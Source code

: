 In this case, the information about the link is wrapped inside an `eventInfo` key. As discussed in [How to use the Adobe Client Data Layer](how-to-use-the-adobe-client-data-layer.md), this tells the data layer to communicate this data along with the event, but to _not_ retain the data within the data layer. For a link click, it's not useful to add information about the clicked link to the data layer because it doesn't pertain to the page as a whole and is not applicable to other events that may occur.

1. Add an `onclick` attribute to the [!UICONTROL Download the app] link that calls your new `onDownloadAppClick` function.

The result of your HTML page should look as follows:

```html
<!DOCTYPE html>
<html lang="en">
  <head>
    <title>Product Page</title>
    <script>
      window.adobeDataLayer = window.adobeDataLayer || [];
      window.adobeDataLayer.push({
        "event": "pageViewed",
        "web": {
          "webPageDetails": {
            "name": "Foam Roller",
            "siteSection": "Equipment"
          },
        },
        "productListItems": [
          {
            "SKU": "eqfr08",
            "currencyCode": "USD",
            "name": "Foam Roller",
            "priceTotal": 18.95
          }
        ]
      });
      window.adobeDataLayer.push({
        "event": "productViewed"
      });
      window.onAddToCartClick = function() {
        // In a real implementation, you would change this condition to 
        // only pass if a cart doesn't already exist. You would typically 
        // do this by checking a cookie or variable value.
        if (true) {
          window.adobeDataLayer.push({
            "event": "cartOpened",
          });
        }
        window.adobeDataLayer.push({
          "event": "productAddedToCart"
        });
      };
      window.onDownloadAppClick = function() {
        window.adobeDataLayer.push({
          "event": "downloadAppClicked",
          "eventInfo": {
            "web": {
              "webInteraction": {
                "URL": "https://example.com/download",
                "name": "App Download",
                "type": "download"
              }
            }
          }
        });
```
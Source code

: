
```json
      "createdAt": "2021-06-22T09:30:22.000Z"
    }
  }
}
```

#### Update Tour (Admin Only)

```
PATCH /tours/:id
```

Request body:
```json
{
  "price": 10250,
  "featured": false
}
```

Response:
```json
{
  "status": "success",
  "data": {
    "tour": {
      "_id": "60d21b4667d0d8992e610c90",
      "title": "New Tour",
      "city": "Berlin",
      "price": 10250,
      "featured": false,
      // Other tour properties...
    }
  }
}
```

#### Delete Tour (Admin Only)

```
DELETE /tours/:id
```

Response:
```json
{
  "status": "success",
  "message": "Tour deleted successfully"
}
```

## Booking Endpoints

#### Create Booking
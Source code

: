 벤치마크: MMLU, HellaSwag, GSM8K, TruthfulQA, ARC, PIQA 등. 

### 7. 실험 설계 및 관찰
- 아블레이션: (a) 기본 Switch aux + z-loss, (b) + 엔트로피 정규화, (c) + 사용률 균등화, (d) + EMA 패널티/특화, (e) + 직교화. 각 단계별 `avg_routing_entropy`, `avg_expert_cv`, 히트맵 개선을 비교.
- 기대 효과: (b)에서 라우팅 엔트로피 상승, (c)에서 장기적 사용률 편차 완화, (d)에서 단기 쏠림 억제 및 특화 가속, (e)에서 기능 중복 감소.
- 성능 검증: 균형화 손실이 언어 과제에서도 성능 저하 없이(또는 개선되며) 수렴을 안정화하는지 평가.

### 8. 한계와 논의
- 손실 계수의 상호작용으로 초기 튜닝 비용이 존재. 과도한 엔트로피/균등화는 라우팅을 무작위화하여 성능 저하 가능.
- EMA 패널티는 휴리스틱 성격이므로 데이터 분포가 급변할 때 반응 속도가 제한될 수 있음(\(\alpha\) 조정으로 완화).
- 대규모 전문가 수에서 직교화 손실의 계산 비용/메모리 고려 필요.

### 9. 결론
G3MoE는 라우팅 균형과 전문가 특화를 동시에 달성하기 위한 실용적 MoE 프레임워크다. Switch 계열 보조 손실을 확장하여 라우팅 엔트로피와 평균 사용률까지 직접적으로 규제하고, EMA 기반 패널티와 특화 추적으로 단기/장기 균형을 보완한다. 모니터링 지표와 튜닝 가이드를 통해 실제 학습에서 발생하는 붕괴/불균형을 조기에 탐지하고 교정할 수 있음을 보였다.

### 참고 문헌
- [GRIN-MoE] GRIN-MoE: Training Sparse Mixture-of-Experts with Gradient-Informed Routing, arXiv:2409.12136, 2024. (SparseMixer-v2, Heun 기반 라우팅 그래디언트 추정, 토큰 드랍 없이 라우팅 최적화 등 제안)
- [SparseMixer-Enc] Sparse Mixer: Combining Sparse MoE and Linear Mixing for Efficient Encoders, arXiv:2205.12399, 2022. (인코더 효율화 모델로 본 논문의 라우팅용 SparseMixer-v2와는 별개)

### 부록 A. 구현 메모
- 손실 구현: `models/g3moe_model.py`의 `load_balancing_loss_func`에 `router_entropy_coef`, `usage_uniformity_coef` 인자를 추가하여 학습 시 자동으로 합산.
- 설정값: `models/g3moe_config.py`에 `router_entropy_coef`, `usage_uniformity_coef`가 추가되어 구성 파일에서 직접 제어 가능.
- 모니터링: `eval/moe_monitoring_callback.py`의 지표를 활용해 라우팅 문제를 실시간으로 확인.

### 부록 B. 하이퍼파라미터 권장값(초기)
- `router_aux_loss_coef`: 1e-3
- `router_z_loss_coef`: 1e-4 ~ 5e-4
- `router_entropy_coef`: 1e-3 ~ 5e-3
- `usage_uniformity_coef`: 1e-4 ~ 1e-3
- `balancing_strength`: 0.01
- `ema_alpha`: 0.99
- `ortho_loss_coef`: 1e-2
☆ ☆ ☆ ☆
◆ EXERCISE DIRECTIONS:
How many of the lines above include the word "models"? State that number and nothing else.

◆ YOUR SOLUTION:
2